The Royal Opera house was easily one of my favourite places that we visited. I loved the setting, the concept- being able to walk up the side of the building onto the roof and the general atmosphere. This was helped enormously by the weather that shone for us. The inside of the building was just as spectacular as the outside, a true masterpiece of a building. I would have loved to have seen something there, will definitely have to add that to my wish list if we return there again!

Finally, I must mention the museums. On our penultimate day in Norway we decided to buy a 24 hour Oslo Pass which was honestly the best decision. The pass was around £36 which may seem expensive, but it covered all our public transport (ferry, bus, tram, train, subway) and the entry fee to all the museums we wanted to visit. We began the day at the Folkland Museum which was an open air museum that had buildings from across the different centuries. The building were in remarkably good condition and it was so interesting learning about Norway’s history through them.

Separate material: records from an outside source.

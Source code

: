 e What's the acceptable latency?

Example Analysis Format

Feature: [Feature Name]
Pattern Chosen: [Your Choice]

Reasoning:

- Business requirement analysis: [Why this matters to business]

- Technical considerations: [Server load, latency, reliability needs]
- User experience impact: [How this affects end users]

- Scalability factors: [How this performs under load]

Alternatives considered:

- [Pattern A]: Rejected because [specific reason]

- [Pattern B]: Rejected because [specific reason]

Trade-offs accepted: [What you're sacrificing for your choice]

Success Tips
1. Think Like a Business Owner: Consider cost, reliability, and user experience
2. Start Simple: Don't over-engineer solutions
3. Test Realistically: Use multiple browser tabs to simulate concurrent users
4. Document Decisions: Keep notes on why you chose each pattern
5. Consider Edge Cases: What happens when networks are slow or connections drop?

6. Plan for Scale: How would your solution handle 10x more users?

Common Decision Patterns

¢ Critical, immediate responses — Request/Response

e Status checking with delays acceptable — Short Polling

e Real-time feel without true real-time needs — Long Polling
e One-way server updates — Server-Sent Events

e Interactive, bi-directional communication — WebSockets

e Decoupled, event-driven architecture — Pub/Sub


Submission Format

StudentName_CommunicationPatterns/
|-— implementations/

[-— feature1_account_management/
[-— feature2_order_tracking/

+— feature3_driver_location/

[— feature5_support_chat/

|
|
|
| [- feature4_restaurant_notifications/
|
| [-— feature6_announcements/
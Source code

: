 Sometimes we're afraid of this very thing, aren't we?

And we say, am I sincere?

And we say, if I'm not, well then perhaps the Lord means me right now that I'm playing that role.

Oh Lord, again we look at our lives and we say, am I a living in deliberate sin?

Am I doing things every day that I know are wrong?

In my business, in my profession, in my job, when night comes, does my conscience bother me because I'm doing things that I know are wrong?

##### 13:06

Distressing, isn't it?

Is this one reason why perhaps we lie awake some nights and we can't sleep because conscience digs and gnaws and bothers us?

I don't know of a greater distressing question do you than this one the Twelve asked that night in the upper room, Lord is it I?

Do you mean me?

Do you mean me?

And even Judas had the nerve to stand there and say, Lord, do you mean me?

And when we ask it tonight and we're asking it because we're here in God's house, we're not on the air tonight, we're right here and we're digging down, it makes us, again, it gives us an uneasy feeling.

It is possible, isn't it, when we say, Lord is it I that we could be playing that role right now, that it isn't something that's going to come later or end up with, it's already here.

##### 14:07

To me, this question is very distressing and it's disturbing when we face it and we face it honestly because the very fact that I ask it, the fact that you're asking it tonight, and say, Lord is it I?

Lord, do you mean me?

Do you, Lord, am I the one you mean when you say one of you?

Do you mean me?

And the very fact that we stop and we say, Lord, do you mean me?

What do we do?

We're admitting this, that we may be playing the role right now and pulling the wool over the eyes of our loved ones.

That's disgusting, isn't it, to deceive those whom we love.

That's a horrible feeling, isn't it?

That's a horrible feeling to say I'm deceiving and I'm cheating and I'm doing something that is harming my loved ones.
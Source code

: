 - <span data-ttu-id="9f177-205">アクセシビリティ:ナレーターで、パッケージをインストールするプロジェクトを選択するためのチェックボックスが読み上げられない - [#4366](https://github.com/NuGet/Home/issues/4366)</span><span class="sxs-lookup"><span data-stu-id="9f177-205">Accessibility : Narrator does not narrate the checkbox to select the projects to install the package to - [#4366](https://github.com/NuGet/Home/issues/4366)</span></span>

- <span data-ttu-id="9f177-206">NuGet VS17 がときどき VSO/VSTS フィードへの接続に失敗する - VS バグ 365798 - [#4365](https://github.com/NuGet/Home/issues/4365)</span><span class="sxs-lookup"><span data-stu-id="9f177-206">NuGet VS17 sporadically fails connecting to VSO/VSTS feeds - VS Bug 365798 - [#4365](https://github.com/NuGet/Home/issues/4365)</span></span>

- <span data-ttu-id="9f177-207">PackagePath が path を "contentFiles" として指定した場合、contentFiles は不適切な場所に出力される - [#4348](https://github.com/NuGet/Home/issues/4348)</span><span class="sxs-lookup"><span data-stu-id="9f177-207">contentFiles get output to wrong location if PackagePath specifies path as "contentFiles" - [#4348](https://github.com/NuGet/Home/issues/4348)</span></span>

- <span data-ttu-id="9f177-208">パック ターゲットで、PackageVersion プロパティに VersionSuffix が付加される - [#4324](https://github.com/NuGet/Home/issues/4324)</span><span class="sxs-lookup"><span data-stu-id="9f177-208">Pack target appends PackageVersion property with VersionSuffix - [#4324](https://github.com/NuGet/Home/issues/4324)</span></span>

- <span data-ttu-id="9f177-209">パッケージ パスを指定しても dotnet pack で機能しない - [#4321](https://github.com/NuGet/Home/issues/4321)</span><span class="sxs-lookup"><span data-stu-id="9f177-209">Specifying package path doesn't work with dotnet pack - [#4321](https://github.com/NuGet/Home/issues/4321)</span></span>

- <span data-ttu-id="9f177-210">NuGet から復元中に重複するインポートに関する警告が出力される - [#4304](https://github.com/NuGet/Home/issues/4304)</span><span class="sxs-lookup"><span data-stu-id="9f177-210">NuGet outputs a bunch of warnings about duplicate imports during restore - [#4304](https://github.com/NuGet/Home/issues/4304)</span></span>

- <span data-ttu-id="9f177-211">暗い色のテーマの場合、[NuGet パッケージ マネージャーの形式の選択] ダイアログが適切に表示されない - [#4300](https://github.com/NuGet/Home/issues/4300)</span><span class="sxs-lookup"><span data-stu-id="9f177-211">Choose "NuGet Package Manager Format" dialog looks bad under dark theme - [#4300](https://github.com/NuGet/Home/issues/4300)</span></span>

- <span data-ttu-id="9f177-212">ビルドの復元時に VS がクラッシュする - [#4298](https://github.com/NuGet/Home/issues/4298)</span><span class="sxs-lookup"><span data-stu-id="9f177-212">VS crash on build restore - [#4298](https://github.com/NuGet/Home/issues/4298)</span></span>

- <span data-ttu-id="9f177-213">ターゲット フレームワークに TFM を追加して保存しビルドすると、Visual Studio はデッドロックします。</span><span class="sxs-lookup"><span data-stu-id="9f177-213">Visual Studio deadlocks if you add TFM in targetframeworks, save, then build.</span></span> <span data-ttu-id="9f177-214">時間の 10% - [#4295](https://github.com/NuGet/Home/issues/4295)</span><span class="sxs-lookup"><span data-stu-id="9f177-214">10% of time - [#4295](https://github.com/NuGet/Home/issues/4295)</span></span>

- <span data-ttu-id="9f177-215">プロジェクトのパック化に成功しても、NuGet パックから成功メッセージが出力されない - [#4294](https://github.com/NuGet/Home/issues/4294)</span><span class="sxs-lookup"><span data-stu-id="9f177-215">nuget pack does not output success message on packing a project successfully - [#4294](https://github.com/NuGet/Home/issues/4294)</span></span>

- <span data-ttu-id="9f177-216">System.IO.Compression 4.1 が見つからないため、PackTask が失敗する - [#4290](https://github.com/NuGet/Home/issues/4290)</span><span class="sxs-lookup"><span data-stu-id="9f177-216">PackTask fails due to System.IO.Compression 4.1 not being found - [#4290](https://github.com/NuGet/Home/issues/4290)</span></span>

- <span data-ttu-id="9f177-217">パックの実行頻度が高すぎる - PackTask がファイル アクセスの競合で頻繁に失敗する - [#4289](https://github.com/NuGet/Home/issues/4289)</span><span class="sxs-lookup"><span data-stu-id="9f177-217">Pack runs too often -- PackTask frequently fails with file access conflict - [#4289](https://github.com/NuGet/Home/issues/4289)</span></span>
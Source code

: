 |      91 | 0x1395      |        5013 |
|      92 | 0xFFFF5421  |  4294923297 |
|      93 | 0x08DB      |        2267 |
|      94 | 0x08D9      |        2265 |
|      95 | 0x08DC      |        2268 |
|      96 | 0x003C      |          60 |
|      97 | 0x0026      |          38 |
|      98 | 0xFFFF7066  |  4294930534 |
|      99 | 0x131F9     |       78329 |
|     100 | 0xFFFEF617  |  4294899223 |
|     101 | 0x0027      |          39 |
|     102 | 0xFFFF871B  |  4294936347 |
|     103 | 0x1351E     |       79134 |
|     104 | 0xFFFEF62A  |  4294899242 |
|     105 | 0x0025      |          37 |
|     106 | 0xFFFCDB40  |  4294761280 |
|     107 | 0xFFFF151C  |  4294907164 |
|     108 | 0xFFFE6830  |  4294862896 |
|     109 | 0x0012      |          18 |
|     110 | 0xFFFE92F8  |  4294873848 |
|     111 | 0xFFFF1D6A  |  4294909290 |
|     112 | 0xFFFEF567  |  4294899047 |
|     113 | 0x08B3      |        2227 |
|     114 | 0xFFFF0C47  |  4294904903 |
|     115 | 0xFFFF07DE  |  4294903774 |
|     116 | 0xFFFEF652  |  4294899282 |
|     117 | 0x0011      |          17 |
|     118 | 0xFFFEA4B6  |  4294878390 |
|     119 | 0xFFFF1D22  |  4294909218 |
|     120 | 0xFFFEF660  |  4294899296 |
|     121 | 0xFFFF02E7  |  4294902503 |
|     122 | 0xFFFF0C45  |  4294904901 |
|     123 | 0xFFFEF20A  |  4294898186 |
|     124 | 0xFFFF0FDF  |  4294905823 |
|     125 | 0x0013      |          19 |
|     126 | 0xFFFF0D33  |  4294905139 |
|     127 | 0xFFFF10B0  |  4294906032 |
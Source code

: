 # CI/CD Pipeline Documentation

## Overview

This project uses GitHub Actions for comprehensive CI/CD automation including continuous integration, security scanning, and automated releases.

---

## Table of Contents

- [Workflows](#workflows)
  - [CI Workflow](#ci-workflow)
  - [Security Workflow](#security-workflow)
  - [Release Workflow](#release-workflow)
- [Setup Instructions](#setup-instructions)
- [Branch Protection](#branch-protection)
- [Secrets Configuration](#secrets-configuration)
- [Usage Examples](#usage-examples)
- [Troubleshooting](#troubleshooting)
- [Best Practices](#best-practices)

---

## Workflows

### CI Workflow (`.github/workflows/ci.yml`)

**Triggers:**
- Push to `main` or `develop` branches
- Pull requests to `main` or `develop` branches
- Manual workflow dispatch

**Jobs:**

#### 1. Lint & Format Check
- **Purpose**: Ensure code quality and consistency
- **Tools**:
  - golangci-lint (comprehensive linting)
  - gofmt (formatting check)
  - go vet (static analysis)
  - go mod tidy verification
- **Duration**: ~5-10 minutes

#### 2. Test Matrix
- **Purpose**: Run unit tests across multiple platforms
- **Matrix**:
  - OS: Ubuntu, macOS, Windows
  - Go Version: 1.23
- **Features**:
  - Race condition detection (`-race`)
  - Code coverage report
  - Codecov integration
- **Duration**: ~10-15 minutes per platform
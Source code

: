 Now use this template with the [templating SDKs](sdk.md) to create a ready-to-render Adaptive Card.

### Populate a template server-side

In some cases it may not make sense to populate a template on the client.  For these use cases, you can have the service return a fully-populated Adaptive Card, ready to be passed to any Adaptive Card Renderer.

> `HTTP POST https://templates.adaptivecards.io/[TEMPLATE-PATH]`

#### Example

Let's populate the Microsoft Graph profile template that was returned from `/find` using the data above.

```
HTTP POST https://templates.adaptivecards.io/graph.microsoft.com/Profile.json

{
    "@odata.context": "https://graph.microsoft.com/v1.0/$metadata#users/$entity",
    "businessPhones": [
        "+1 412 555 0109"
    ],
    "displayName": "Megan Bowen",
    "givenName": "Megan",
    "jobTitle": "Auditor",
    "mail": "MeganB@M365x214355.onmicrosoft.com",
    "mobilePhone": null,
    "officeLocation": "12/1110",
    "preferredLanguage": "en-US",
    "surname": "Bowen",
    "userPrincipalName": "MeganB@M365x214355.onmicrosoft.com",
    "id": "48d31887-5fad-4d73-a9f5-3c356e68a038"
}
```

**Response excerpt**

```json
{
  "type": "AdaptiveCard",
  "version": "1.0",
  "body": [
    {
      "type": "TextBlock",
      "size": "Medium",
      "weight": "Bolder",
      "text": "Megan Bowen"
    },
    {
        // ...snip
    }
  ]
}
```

Our second museum of the day was possibly my favourite, The Nobel Peace Centre Museum. There were so many incredible exhibitions which were thought-provoking and very moving. A room I thought was particularly outstanding contained information about every Nobel Peace Prize Winner over the last century- beautifully displayed with just the right amount of information. Would highly recommend, was definitely worth the visit. Our final museum of the day was The National Gallery, which I enjoyed immensely. They had rooms upon rooms of paintings, including Munch- surprisingly there was more of his work here than in the Munch Museum. The museum had a drawing room which I thought was inspired- there was a large bronze sculpture in the middle with ample clipboards, paper, pencils and rubbers to draw the sculpture at your leisure. You could then pin your drawing on the corkboards around the room along with hundreds of others. It was fascinating to see how so many different people recreated the same sculpture.

All in all we had an unforgettable time in Norway and thoroughly enjoyed ourselves. Whilst it is a little on the pricey side, it is a vibrant city full of history and architectural surprises. An absolute must-see.